Manifestation devant le Consulat à Perpignan.

Le bras de fer continue entre les autorités espagnoles et le Parlement de Catalogne. À coup de recours du gouvernement espagnol devant le Tribunal constitutionnel, de jugements du Tribunal suprême ou d’avertissements et des menaces des politiciens anti-indépendantistes, il est de plus en plus difficile pour le Parlement de Catalogne de fonctionner et d’arriver à investir un nouveau président du gouvernement. Chaque semaine, il ne se passe pas un jour sans nouvelle intervention de la justice contre les décisions de la chambre catalane.

Le mardi 24 avril, les députés indépendantistes catalans ont accepté le vote par procuration de Carles Puigdemont, empêché de quitter le territoire allemand suite à l’examen de la demande espagnole d’extradition, et de Toni Comín dans même situation que Puigdemont mais à Bruxelles.
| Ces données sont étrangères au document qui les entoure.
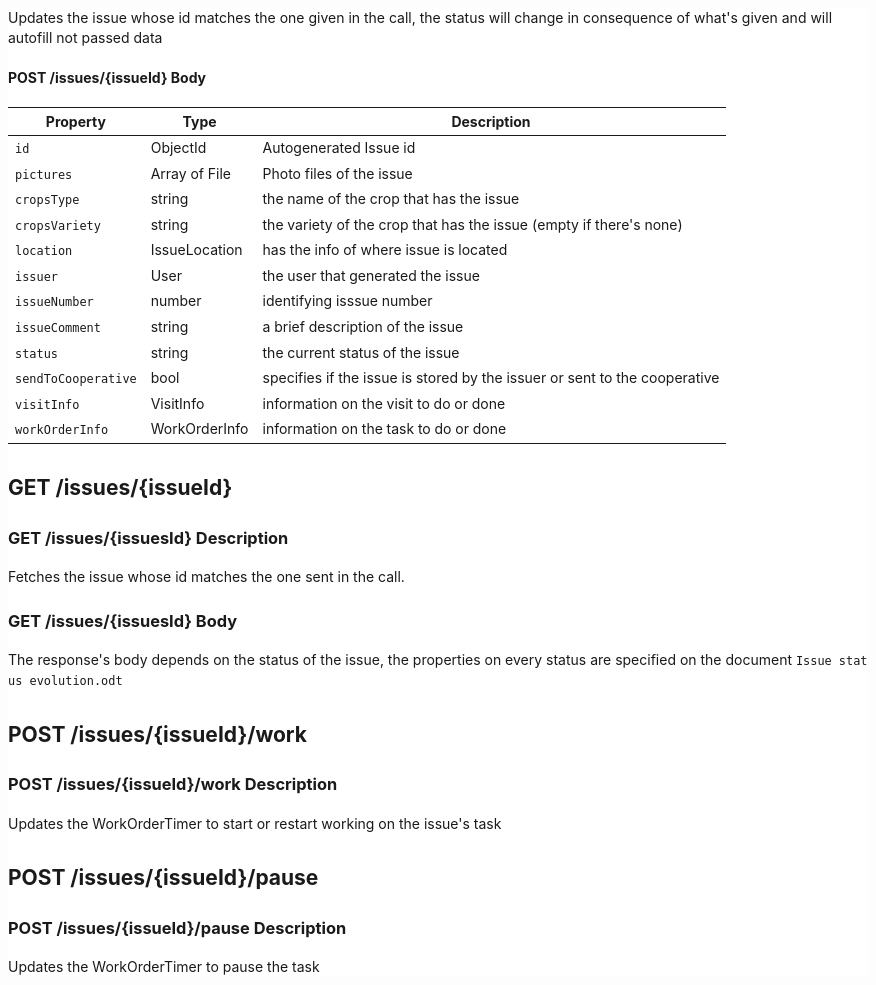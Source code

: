 Updates the issue whose id matches the one given in the call, the status will change in consequence of what's given and will autofill not passed data

#### POST /issues/{issueId} Body

| Property            | Type          | Description                                                               |
| ------------------- | ------------- | ------------------------------------------------------------------------- |
| `id`                | ObjectId      | Autogenerated Issue id                                                    |
| `pictures`          | Array of File | Photo files of the issue                                                  |
| `cropsType`         | string        | the name of the crop that has the issue                                   |
| `cropsVariety`      | string        | the variety of the crop that has the issue (empty if there's none)        |
| `location`          | IssueLocation | has the info of where issue is located                                    |
| `issuer`            | User          | the user that generated the issue                                         |
| `issueNumber`       | number        | identifying isssue number                                                 |
| `issueComment`      | string        | a brief description of the issue                                          |
| `status`            | string        | the current status of the issue                                           |
| `sendToCooperative` | bool          | specifies if the issue is stored by the issuer or sent to the cooperative |
| `visitInfo`         | VisitInfo     | information on the visit to do or done                                    |
| `workOrderInfo`     | WorkOrderInfo | information on the task to do or done                                     |

## GET /issues/{issueId}

### GET /issues/{issuesId} Description

Fetches the issue whose id matches the one sent in the call.

### GET /issues/{issuesId} Body

The response's body depends on the status of the issue, the properties on every status are specified on the document `Issue status evolution.odt`

## POST /issues/{issueId}/work

### POST /issues/{issueId}/work Description

Updates the WorkOrderTimer to start or restart working on the issue's task

## POST /issues/{issueId}/pause

### POST /issues/{issueId}/pause Description

Updates the WorkOrderTimer to pause the task
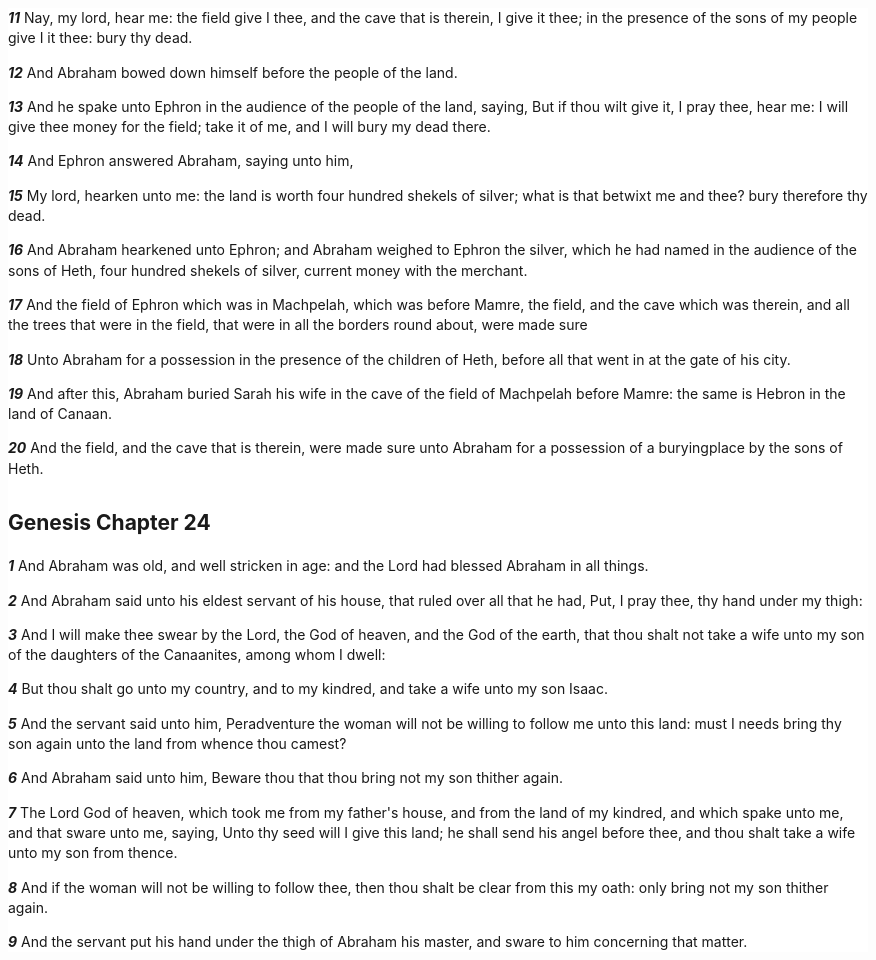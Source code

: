***11*** Nay, my lord, hear me: the field give I thee, and the cave that is therein, I give it thee; in the presence of the sons of my people give I it thee: bury thy dead.

***12*** And Abraham bowed down himself before the people of the land.

***13*** And he spake unto Ephron in the audience of the people of the land, saying, But if thou wilt give it, I pray thee, hear me: I will give thee money for the field; take it of me, and I will bury my dead there.

***14*** And Ephron answered Abraham, saying unto him,

***15*** My lord, hearken unto me: the land is worth four hundred shekels of silver; what is that betwixt me and thee? bury therefore thy dead.

***16*** And Abraham hearkened unto Ephron; and Abraham weighed to Ephron the silver, which he had named in the audience of the sons of Heth, four hundred shekels of silver, current money with the merchant.

***17*** And the field of Ephron which was in Machpelah, which was before Mamre, the field, and the cave which was therein, and all the trees that were in the field, that were in all the borders round about, were made sure

***18*** Unto Abraham for a possession in the presence of the children of Heth, before all that went in at the gate of his city.

***19*** And after this, Abraham buried Sarah his wife in the cave of the field of Machpelah before Mamre: the same is Hebron in the land of Canaan.

***20*** And the field, and the cave that is therein, were made sure unto Abraham for a possession of a buryingplace by the sons of Heth.


## Genesis Chapter 24

***1*** And Abraham was old, and well stricken in age: and the Lord had blessed Abraham in all things.

***2*** And Abraham said unto his eldest servant of his house, that ruled over all that he had, Put, I pray thee, thy hand under my thigh:

***3*** And I will make thee swear by the Lord, the God of heaven, and the God of the earth, that thou shalt not take a wife unto my son of the daughters of the Canaanites, among whom I dwell:

***4*** But thou shalt go unto my country, and to my kindred, and take a wife unto my son Isaac.

***5*** And the servant said unto him, Peradventure the woman will not be willing to follow me unto this land: must I needs bring thy son again unto the land from whence thou camest?

***6*** And Abraham said unto him, Beware thou that thou bring not my son thither again.

***7*** The Lord God of heaven, which took me from my father's house, and from the land of my kindred, and which spake unto me, and that sware unto me, saying, Unto thy seed will I give this land; he shall send his angel before thee, and thou shalt take a wife unto my son from thence.

***8*** And if the woman will not be willing to follow thee, then thou shalt be clear from this my oath: only bring not my son thither again.

***9*** And the servant put his hand under the thigh of Abraham his master, and sware to him concerning that matter.
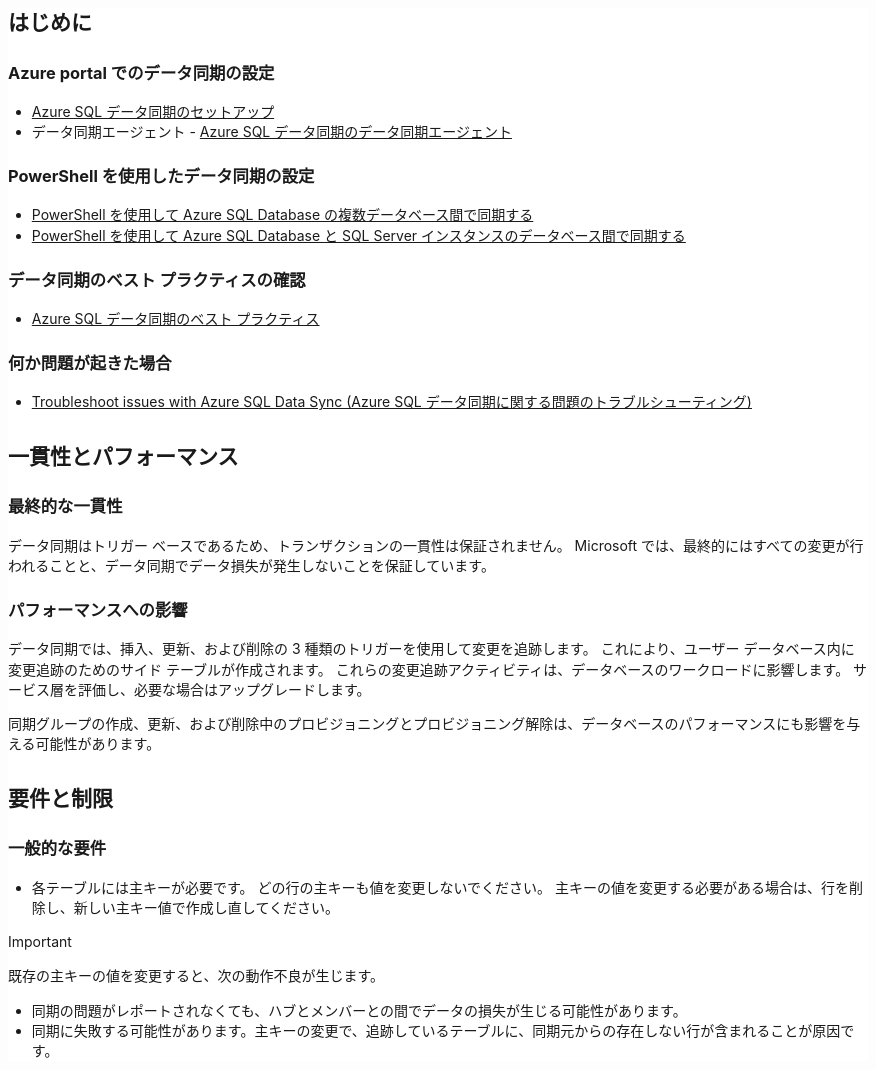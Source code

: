 ## <a name="get-started"></a>はじめに 

### <a name="set-up-data-sync-in-the-azure-portal"></a>Azure portal でのデータ同期の設定

- [Azure SQL データ同期のセットアップ](sql-data-sync-sql-server-configure.md)
- データ同期エージェント - [Azure SQL データ同期のデータ同期エージェント](sql-data-sync-agent-overview.md)

### <a name="set-up-data-sync-with-powershell"></a>PowerShell を使用したデータ同期の設定

- [PowerShell を使用して Azure SQL Database の複数データベース間で同期する](scripts/sql-data-sync-sync-data-between-sql-databases.md)
- [PowerShell を使用して Azure SQL Database と SQL Server インスタンスのデータベース間で同期する](scripts/sql-data-sync-sync-data-between-azure-onprem.md)

### <a name="review-the-best-practices-for-data-sync"></a>データ同期のベスト プラクティスの確認

- [Azure SQL データ同期のベスト プラクティス](sql-data-sync-best-practices.md)

### <a name="did-something-go-wrong"></a>何か問題が起きた場合

- [Troubleshoot issues with Azure SQL Data Sync (Azure SQL データ同期に関する問題のトラブルシューティング)](./sql-data-sync-troubleshoot.md)

## <a name="consistency-and-performance"></a>一貫性とパフォーマンス

### <a name="eventual-consistency"></a>最終的な一貫性

データ同期はトリガー ベースであるため、トランザクションの一貫性は保証されません。 Microsoft では、最終的にはすべての変更が行われることと、データ同期でデータ損失が発生しないことを保証しています。

### <a name="performance-impact"></a>パフォーマンスへの影響

データ同期では、挿入、更新、および削除の 3 種類のトリガーを使用して変更を追跡します。 これにより、ユーザー データベース内に変更追跡のためのサイド テーブルが作成されます。 これらの変更追跡アクティビティは、データベースのワークロードに影響します。 サービス層を評価し、必要な場合はアップグレードします。

同期グループの作成、更新、および削除中のプロビジョニングとプロビジョニング解除は、データベースのパフォーマンスにも影響を与える可能性があります。

## <a name="requirements-and-limitations"></a><a name="sync-req-lim"></a> 要件と制限

### <a name="general-requirements"></a>一般的な要件

- 各テーブルには主キーが必要です。 どの行の主キーも値を変更しないでください。 主キーの値を変更する必要がある場合は、行を削除し、新しい主キー値で作成し直してください。

> [!IMPORTANT]
> 既存の主キーの値を変更すると、次の動作不良が生じます。
> - 同期の問題がレポートされなくても、ハブとメンバーとの間でデータの損失が生じる可能性があります。
> - 同期に失敗する可能性があります。主キーの変更で、追跡しているテーブルに、同期元からの存在しない行が含まれることが原因です。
De cette façon, ERC (Esquerra Republicana de Catalunya) et Junts per Catalunya auraient la majorité relative pour un éventuel deuxième vote, sans avoir besoin des votes de la CUP. Les parlementaires ont également inscrit à l’ordre du jour de la prochaine session – jeudi 3 mai – la modification de la loi de la présidence afin de permettre l’élection d’un candidat qui n’est pas physiquement présent à la séance d’investiture. Tout le monde pense évidemment à Carles Puigdemont ou Jordi Sànchez, ancien président de l’Assemblée Nationale Catalane, enfermé depuis six mois en prison. Dans les deux cas, le gouvernement espagnol a annoncé un recours contre ces décisions et lois, qui en suspendent automatiquement l’application et le Tribunal suprême et le Tribunal constitutionnel ont réitéré leur interdiction des candidatures de députés mis en examen par la justice (mais s’ils n’ont pas été jugés, ni privés de leurs droits civiques et qu’aucune disposition légale ne le permet). Mariano Rajoy a également menacé le bureau du Parlement catalan de « conséquences judiciaires » s’il ne respectait pas les exigences de Madrid. L’obstruction systématique des autorités espagnoles empêche le fonctionnement du Parlement et contraint la majorité indépendantiste soit de se soumettre en désignant un président qui aurait les faveurs de Madrid, soit d’aller à de nouvelles élections. L’objectif est double : tant que l’autonomie est suspendue, Madrid peut poursuivre la purge de hauts fonctionnaires de la Generalitat et le démantèlement des structures et des services catalans, et en cas de nouvelles élections serait en capacité, tout comme le 21 décembre, de manipuler la campagne électorale, en arrêtant politiciens et candidats pour tenter d’obtenir l’élection d’une majorité d’anti-indépendantistes. La réunion du Parlement cette semaine promet de se tenir dans un contexte de tension politique et de confrontation maximum.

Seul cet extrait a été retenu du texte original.